Lake Highlands – our neighborhood is quite possibly still the best-kept secret in Dallas. It’s appeal is no secret to anyone who lives here: If there is a poster community for a great place in this country to raise your kids, Lake Highlands is it.

Indeed, ask anyone who lives here about the three defining characteristics of our neighborhood, and the answers don’t vary much.

Take the responses of three of the neighborhood’s pillars.

Dr. Bob Iden, principal of Lake Highlands High School: “Friendly, caring, inclusive.”

Anne Brown, president of the Lake Highlands Women’s League: “Friendly, accepting and very close knit.”

Neighborhood resident and Constable Mike Pappas describes it somewhat more unconventionally. “Lake Highlands has the power of the Corvette, durability of the Suburban and the class of the Lexus.

“No doubt one of the most defining characteristics of Lake Highlands is found in the people who live here,” he adds. “You will find strong family values and an unwavering support for the many activities in the community.”

Kind of like a Mayberry, right? Yes, but with more character, culture and color, Pappas insists.

“We are made up of all different races and religions, and we still thrive in our small town atmosphere with a camaraderie only imagined by other small communities in the Metroplex,” he says.

Iden agrees. “Our community has increasingly become multinational and multilingual,” he says, “but we still maintain a strong sense of community.”

Perhaps no place is this harmony more apparent than in neighborhood schools, says Brown, who has lived here for 13 years.

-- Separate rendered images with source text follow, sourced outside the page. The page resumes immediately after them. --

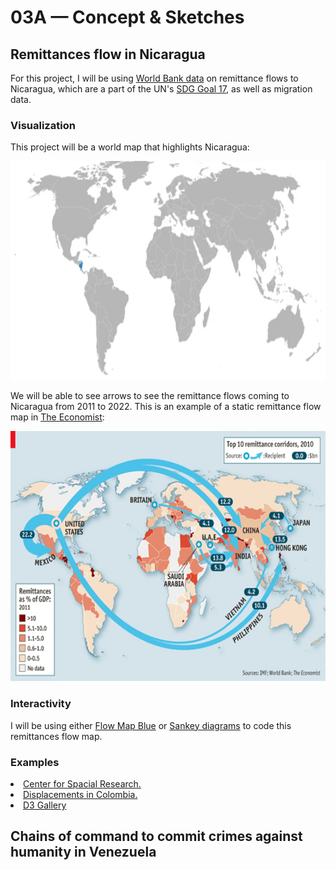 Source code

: # 03A — Concept & Sketches

## Remittances flow in Nicaragua

For this project, I will be using <a href="https://docs.google.com/spreadsheets/d/1OwVNWkA1BWKMijR12AdXpSLjrI0v__B-/edit#gid=733572361">World Bank data</a> on remittance flows to Nicaragua, which are a part of the UN's <a href="https://datatopics.worldbank.org/sdgatlas/goal-17-partnerships-for-the-goals/">SDG Goal 17</a>, as well as migration data.

### Visualization

This project will be a world map that highlights Nicaragua:

<img src="https://github.com/ibonnet/majorstudio1/blob/71a5795cc61316773c21ba78c3f0fe9ec16bab5b/Lab03/03A-Concept&Sketches/WorldMapNicaragua.png" height="350">

We will be able to see arrows to see the remittance flows coming to Nicaragua from 2011 to 2022. This is an example of a static remittance flow map in <a href="https://www.economist.com/finance-and-economics/2012/04/28/new-rivers-of-gold">The Economist</a>:

<img src="https://github.com/ibonnet/majorstudio1/blob/2f11e57a3e9c2f743608ab105943caf4595f8354/Lab03/03A-Concept&Sketches/TheEconomistExample.jpg" height="400">

### Interactivity

I will be using either <a href="https://flowmap.blue/">Flow Map Blue</a> or <a href="https://datavizproject.com/data-type/flow-map/#:~:text=Flow%20Maps%20in%20cartography%20can,the%20connections%20shows%20the%20quantity">Sankey diagrams</a> to code this remittances flow map.

### Examples

<li><a href="https://c4sr.columbia.edu/csr-home/#!/about">Center for Spacial Research.</a></li>
<li><a href="https://colombia.c4sr.columbia.edu/applications/animation.html">Displacements in Colombia.</a></li>
<li><a href="https://d3-graph-gallery.com/graph/connectionmap_csv.html">D3 Gallery</a></li>

## Chains of command to commit crimes against humanity in Venezuela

“Especially the high school,” she says. “It is the glue that holds the community together. It’s where all the community gathers together, whether it be at the football games, basketball games, a choir or theater production, etc.”

Pappas agrees, calling the high school “the heartbeat of the community.”

And the future of Lake Highlands? It looks as bright as the present, as evidenced by all the young people who move back to the area to buy homes and raise families.

What brings them back? A long list of things, Iden says.

“Civic-minded people, spirit of volunteerism and involvement, focus on families and development of the community’s young people, affordable housing in neighborhoods with unique natural features, and the geographic location in the Metroplex.”